There are some mechanical differences since Chaos Rising, which speak of an effort to streamline. Heroes now have three skill-trees rather than four, and no longer get a mess of skill-points to spend when they level up; they get a single point per level, with which to buy a single skill. I'm not sure whether this is a better system, but it's certainly simpler, as there are no 'dead' points between one skill and the next on each tree. Hero-beefing wargear still drops during play, and specific items may be awarded upon the completion of missions.
Each race boasts its own set of heroes, four of which can be fielded in any single mission. But these aren't your sole choices, and here's where Retribution begins to diverge more significantly from the small-scale focus of the series. Each battlefield is peppered with tactical capture-points, which proximity-heal your forces and enable basic troops to be requisitioned. There's also a single, advanced base-structure to capture, which lets you recruit the more advanced troops you've worked to unlock.
Fielding squads of troops beside your heroes just makes the experience so much bigger. It's closer in essence to a traditional RTS, as you lose and re-recruit forces, though the base-building element is still absent. It also means that any support abilities used by your heroes are more far-reaching.
Take the Imperial Guard's hero-unit Bernn. He's an Imperial Commissar, and the ability which really defines his role is Execute. This sees him head-shot one of his grunts to terrify the rest into breaking suppression and forging ahead. Guardsmen are ultimately disposable, and you cycle so many new troops in, the loss of one matters not a jot. But with later skill-tree unlocks, Execute gains new effects, can be used with greater frequency, and has influences on units further afield. Bernn is absolutely key to making a big, grunt-heavy army work. But if you just want to field the heroes and eschew the rank-and-file, that's an equally valid choice.
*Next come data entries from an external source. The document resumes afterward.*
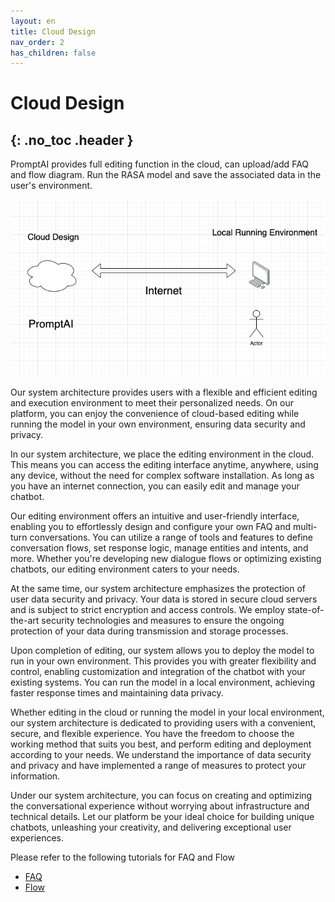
 ```yaml
---
layout: en
title: Cloud Design
nav_order: 2
has_children: false
---
```

# Cloud Design
{: .no_toc .header }
---
PromptAI provides full editing function in the cloud, can upload/add FAQ and flow diagram. Run the RASA model and save the associated data in the user's environment.

![cloud_design.png](/assets/images/cloud_design/01-cloud_design.png)

Our system architecture provides users with a flexible and efficient editing and execution environment to meet their personalized needs. On our platform, you can enjoy the convenience of cloud-based editing while running the model in your own environment, ensuring data security and privacy.

In our system architecture, we place the editing environment in the cloud. This means you can access the editing interface anytime, anywhere, using any device, without the need for complex software installation. As long as you have an internet connection, you can easily edit and manage your chatbot.


Our editing environment offers an intuitive and user-friendly interface, enabling you to effortlessly design and configure your own FAQ and multi-turn conversations. You can utilize a range of tools and features to define conversation flows, set response logic, manage entities and intents, and more. Whether you're developing new dialogue flows or optimizing existing chatbots, our editing environment caters to your needs.

At the same time, our system architecture emphasizes the protection of user data security and privacy. Your data is stored in secure cloud servers and is subject to strict encryption and access controls. We employ state-of-the-art security technologies and measures to ensure the ongoing protection of your data during transmission and storage processes.

Upon completion of editing, our system allows you to deploy the model to run in your own environment. This provides you with greater flexibility and control, enabling customization and integration of the chatbot with your existing systems. You can run the model in a local environment, achieving faster response times and maintaining data privacy.

Whether editing in the cloud or running the model in your local environment, our system architecture is dedicated to providing users with a convenient, secure, and flexible experience. You have the freedom to choose the working method that suits you best, and perform editing and deployment according to your needs. We understand the importance of data security and privacy and have implemented a range of measures to protect your information.

Under our system architecture, you can focus on creating and optimizing the conversational experience without worrying about infrastructure and technical details. Let our platform be your ideal choice for building unique chatbots, unleashing your creativity, and delivering exceptional user experiences.


Please refer to the following tutorials for FAQ and Flow
- [FAQ](/docs/tutorial/faq/01-create-faq/)
- [Flow](/docs/tutorial/flow/01-create-flow/)
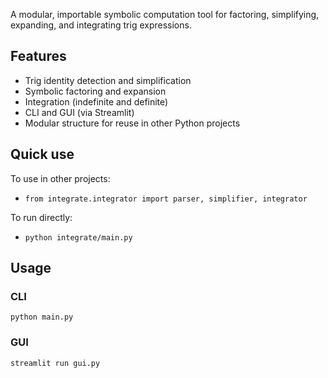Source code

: A modular, importable symbolic computation tool for factoring, simplifying, expanding, and integrating trig expressions.

## Features

- Trig identity detection and simplification
- Symbolic factoring and expansion
- Integration (indefinite and definite)
- CLI and GUI (via Streamlit)
- Modular structure for reuse in other Python projects

 ## Quick use

To use in other projects:

- `from integrate.integrator import parser, simplifier, integrator`

To run directly:

- `python integrate/main.py`


## Usage

### CLI

```
python main.py
```

### GUI

```
streamlit run gui.py
```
Sadly, the race I was most looking forward to playing - the Tyranids - boasts just a single customisable hero, the Hive Tyrant. Ultimately, it means less time tinkering and tweaking your force, as there's so much less to tweak and tinker. However, you still get to unlock and field pretty much every unit from the Tyranid 40K codex, each of which can gain new abilities and weapons through mission-specific rewards.
Again, this dictates your choice of the optional missions, as you find yourself wanting to upgrade your favourite units to the max. And frankly, towards the end of the Tyranid campaign, I was past caring about the dearth of hero-units. Carving through the Chaos ranks with three Carnifexes, a Swarm Lord and a totally tooled-up Hive Tyrant is the kind of brash, beardy nonsense you dream of pulling off in 40K, but never dare. It's an awful lot of fun.
Da waaagh erupts.
Such vast choice comes at the cost of dedicated campaigns however. Each race basically plays through the same campaign, with variation provided by your choice of optional missions.
Compared to Chaos Rising, this makes the narrative a bit blander, as each of the races is shoehorned into largely identical struggles. Admittedly, the experience you'll have fielding, upgrading and tinkering with each army varies wildly, and is reason enough to be excited about Retribution. But each time you start the campaign again with a different race it feels a little more hollow, especially when you're working through the early tutorial missions.
And there's the trade-off: the tight, narrative flow of Chaos Rising may be gone, but in its place, there's enormous diversity, and more toys than you could possibly hope for in a £20, standalone expansion. To top it off, multiplayer now works solely through Steam, so no more NAT-bothering nonsense from GFWL. And if that's not The Emperor's justice, I don't know what is.